Exercise directions = For every line in the listing below that contains the word "iconic", add one to the tally. State the final number and nothing else.
Extracted data Start Marker
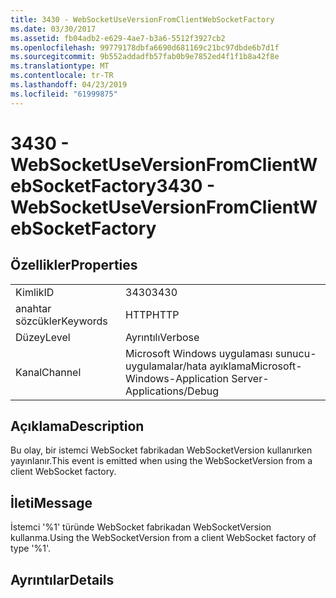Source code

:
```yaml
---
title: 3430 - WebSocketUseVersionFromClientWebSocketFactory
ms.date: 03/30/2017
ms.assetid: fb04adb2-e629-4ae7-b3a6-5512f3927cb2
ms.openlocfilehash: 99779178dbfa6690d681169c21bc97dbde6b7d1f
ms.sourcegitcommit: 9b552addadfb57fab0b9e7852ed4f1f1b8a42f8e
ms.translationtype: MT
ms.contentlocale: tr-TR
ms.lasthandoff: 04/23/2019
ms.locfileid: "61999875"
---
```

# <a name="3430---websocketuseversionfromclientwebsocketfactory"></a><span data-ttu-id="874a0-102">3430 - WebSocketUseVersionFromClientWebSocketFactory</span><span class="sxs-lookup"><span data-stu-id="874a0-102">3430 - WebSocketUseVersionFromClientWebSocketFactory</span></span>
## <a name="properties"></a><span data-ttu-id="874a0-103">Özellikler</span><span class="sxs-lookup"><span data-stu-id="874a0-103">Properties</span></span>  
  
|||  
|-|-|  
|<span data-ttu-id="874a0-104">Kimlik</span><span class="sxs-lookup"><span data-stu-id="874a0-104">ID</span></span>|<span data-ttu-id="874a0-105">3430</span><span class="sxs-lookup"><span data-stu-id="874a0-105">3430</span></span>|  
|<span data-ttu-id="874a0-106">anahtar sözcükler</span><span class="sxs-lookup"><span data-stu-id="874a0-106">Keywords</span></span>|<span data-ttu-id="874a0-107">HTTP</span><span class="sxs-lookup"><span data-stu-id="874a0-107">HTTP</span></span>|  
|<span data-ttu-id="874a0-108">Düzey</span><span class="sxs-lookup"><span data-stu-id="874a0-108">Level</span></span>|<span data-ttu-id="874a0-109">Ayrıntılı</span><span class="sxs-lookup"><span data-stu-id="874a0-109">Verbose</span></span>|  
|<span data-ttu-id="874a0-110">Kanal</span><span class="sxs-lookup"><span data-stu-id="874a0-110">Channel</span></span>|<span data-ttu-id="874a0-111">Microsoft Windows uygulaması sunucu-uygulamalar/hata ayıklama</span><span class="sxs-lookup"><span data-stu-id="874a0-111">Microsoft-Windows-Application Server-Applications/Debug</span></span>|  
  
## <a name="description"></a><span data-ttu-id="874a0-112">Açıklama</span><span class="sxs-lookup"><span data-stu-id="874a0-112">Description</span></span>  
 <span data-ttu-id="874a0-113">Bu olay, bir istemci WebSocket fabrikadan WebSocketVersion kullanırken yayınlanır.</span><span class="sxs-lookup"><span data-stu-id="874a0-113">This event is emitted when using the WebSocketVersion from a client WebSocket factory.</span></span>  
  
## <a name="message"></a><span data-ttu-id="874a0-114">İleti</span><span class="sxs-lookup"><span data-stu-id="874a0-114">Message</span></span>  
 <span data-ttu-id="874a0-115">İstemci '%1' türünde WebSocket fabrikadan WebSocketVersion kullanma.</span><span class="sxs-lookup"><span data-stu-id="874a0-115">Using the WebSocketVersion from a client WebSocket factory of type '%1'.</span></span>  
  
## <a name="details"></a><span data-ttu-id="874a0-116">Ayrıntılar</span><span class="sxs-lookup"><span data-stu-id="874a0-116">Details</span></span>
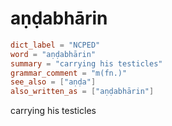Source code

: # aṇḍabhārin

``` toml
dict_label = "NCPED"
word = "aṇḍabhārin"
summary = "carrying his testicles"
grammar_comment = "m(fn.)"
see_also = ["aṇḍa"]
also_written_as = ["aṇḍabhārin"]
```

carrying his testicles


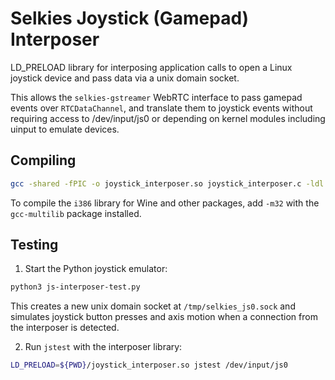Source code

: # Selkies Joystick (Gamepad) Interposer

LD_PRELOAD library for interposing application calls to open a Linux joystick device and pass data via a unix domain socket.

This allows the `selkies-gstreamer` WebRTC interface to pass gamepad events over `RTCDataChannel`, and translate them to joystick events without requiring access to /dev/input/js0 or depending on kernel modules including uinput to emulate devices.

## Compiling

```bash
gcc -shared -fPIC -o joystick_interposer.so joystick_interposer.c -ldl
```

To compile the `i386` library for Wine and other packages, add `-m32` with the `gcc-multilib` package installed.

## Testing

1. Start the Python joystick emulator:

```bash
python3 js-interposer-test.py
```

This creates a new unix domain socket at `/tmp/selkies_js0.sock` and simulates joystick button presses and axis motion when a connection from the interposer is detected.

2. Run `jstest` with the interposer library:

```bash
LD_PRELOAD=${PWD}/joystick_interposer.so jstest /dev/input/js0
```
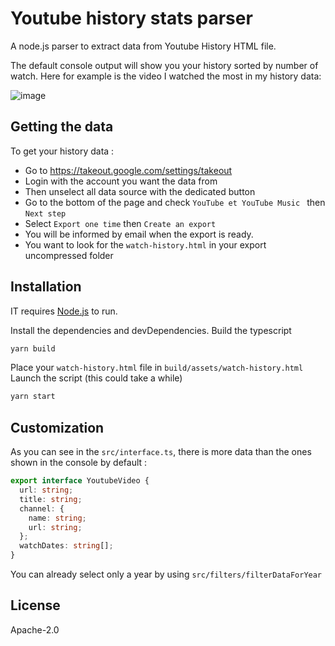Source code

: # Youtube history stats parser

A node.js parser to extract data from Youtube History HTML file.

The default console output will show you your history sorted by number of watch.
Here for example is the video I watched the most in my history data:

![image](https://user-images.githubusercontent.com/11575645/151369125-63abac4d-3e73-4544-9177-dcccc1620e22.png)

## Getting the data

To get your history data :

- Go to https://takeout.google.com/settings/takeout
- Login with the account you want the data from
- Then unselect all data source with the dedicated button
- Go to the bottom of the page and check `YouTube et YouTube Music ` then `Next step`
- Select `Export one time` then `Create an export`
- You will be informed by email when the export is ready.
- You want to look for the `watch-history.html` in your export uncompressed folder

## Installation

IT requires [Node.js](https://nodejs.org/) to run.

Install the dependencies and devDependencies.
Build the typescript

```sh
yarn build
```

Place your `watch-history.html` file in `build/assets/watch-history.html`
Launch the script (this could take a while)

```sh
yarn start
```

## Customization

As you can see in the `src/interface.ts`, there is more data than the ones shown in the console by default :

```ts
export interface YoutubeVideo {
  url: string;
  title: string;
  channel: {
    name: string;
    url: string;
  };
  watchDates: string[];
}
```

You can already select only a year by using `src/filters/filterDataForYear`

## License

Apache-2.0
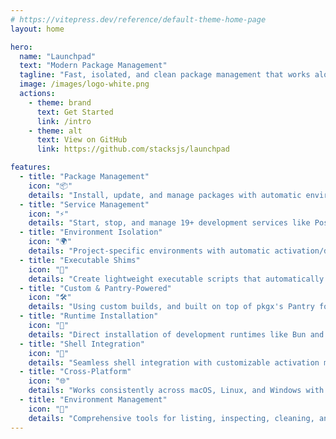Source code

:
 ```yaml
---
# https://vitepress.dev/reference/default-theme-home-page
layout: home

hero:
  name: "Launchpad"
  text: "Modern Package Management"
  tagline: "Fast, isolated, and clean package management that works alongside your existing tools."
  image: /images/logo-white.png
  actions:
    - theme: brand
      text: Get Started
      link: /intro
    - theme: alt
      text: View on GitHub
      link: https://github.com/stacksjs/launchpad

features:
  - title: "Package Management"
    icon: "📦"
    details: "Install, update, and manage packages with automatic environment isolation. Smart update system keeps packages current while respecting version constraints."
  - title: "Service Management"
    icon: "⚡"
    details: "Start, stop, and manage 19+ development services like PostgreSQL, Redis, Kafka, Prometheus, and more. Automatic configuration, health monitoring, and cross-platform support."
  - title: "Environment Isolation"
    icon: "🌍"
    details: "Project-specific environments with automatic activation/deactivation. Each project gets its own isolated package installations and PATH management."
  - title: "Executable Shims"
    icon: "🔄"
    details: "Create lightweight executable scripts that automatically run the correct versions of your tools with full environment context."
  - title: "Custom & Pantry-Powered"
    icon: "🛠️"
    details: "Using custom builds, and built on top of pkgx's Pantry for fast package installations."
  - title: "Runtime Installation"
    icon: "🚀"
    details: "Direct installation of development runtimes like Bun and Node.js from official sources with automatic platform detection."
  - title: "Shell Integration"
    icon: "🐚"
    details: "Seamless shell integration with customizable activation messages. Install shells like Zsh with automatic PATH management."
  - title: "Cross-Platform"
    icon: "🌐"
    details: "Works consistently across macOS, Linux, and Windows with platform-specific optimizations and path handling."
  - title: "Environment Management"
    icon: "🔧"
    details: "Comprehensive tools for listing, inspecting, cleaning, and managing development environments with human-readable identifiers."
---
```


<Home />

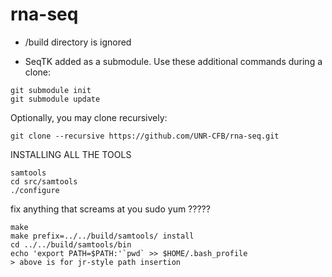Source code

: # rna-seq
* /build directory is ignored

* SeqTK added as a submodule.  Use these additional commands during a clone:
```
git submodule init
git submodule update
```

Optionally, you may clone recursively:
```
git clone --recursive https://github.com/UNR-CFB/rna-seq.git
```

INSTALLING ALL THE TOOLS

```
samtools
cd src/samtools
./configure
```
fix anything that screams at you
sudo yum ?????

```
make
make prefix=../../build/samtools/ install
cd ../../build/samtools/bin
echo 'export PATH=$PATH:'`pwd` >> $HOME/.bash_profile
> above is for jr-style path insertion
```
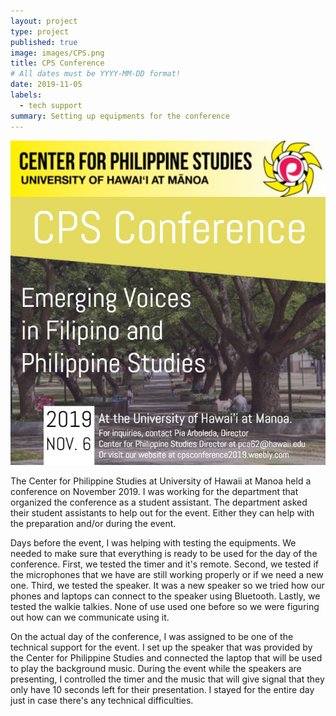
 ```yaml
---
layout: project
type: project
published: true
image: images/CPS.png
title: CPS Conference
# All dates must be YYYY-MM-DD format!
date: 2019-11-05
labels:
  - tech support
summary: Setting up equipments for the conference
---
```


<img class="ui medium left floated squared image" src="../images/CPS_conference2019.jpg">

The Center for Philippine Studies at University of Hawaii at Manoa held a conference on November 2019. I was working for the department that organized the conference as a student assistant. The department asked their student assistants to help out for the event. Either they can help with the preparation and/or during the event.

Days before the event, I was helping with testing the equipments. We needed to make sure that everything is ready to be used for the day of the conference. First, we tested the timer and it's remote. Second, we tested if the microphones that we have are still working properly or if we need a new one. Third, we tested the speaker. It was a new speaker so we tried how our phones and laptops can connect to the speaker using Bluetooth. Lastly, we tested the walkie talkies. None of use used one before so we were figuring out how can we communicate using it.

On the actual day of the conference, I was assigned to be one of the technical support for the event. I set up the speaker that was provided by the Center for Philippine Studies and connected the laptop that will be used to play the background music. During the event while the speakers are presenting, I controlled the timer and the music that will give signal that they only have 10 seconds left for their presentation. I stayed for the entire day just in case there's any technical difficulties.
Extracted data End Marker
Extracted data Start Marker
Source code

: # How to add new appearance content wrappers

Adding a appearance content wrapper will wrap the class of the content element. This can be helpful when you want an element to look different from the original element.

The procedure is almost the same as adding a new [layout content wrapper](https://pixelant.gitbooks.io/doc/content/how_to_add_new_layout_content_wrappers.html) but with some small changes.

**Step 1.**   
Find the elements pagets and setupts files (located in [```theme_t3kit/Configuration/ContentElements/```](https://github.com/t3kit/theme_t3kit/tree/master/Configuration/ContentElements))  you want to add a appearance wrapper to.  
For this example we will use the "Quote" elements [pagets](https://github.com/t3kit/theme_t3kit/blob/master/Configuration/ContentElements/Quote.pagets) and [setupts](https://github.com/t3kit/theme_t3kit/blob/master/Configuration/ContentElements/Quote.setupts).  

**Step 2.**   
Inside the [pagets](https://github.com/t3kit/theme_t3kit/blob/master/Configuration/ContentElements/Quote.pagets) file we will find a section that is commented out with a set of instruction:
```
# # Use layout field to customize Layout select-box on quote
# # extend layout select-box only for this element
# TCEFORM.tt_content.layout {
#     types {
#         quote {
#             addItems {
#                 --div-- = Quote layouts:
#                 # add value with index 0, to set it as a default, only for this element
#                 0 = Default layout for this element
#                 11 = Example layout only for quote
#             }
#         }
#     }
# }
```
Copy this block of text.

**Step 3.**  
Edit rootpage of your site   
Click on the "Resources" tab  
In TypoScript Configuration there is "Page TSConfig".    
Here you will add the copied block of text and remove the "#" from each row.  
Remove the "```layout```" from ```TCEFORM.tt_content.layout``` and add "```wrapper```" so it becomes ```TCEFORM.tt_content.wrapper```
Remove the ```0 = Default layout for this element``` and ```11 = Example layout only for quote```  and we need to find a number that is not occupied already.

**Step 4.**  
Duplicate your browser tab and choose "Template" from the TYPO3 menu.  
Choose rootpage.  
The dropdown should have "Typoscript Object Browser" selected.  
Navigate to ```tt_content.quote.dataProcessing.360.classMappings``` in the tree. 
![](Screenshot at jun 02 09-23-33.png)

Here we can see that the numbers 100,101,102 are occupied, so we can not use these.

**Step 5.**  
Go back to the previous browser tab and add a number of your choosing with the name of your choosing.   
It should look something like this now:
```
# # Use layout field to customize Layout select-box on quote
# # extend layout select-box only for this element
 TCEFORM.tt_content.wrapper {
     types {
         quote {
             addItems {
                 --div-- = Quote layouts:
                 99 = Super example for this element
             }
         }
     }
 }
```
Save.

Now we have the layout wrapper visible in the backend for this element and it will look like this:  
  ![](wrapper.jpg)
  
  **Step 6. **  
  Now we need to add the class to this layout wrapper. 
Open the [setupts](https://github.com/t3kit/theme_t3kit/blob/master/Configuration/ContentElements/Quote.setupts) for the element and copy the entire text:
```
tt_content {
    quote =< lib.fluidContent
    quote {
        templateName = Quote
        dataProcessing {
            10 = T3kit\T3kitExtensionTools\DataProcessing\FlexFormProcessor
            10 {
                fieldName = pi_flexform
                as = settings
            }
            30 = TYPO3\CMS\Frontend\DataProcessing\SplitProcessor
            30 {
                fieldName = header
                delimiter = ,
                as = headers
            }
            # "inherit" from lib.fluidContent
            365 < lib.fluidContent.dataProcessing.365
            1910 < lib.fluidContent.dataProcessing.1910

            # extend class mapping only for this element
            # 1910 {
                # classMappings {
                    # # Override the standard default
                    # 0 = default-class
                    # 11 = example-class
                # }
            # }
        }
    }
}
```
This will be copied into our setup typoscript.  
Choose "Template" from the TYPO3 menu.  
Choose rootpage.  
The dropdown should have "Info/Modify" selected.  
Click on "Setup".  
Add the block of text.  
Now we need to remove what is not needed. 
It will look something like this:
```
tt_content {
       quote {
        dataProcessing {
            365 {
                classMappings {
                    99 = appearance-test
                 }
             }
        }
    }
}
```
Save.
Extracted data End Marker
Extracted data Start Marker
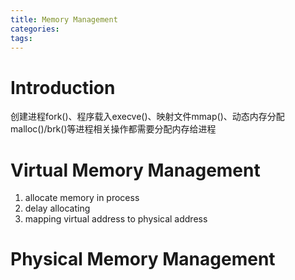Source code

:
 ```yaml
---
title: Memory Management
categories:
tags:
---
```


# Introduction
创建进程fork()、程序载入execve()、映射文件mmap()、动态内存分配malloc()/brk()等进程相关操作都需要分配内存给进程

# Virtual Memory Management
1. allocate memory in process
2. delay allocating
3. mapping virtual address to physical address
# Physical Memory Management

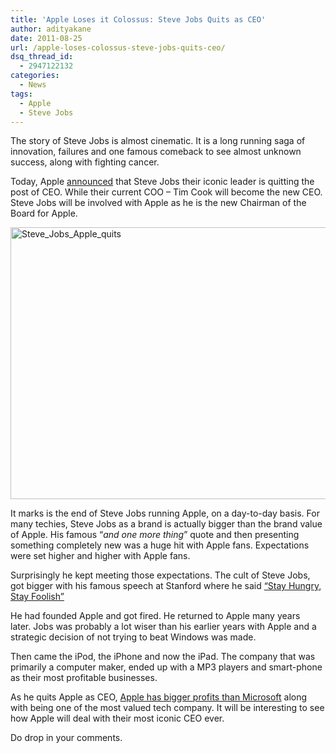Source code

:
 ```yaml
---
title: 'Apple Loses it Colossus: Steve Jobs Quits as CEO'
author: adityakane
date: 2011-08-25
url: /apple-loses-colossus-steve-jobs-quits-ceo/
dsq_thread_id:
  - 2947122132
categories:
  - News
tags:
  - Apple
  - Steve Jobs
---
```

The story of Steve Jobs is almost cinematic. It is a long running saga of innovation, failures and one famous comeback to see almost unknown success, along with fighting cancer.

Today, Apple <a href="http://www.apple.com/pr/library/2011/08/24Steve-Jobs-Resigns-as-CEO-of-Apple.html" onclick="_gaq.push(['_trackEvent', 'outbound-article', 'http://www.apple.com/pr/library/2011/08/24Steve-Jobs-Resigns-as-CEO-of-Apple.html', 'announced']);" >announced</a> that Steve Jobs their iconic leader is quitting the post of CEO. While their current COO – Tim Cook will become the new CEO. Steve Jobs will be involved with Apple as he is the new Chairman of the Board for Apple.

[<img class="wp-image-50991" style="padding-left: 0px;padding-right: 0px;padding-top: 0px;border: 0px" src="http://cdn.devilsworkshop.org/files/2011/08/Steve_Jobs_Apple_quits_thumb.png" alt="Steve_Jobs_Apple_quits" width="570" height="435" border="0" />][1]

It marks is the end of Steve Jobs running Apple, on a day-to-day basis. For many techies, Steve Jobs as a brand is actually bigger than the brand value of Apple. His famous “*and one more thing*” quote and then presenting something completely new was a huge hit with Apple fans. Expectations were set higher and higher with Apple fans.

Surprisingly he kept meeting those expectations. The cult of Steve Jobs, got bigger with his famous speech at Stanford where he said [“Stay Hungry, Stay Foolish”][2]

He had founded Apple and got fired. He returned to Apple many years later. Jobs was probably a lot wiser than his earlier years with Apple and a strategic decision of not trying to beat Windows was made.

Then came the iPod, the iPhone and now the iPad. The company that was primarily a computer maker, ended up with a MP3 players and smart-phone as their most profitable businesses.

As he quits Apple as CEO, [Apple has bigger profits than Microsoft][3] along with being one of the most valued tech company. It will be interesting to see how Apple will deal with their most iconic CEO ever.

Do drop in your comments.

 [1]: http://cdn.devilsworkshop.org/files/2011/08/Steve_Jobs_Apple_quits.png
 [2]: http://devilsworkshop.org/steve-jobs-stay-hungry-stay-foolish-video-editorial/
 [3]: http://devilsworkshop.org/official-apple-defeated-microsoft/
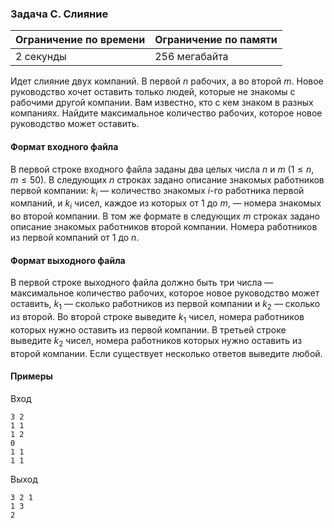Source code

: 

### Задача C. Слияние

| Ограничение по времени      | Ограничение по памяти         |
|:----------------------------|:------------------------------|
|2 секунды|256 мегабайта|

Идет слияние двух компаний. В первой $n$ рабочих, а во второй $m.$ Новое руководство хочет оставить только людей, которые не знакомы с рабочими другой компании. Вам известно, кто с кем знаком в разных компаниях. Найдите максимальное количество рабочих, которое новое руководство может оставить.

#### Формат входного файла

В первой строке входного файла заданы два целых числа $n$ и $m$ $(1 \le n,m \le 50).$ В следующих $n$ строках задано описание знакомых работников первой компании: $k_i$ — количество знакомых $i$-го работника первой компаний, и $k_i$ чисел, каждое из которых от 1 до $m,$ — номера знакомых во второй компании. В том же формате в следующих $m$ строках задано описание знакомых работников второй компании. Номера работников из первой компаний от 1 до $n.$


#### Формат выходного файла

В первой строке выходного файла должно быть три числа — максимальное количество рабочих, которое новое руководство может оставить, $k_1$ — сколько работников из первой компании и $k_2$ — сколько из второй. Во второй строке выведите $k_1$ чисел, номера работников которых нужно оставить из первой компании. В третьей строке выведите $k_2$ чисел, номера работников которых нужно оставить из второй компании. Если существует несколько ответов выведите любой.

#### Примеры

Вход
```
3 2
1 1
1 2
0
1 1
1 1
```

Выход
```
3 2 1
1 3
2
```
Extracted data End Marker
The answer = 2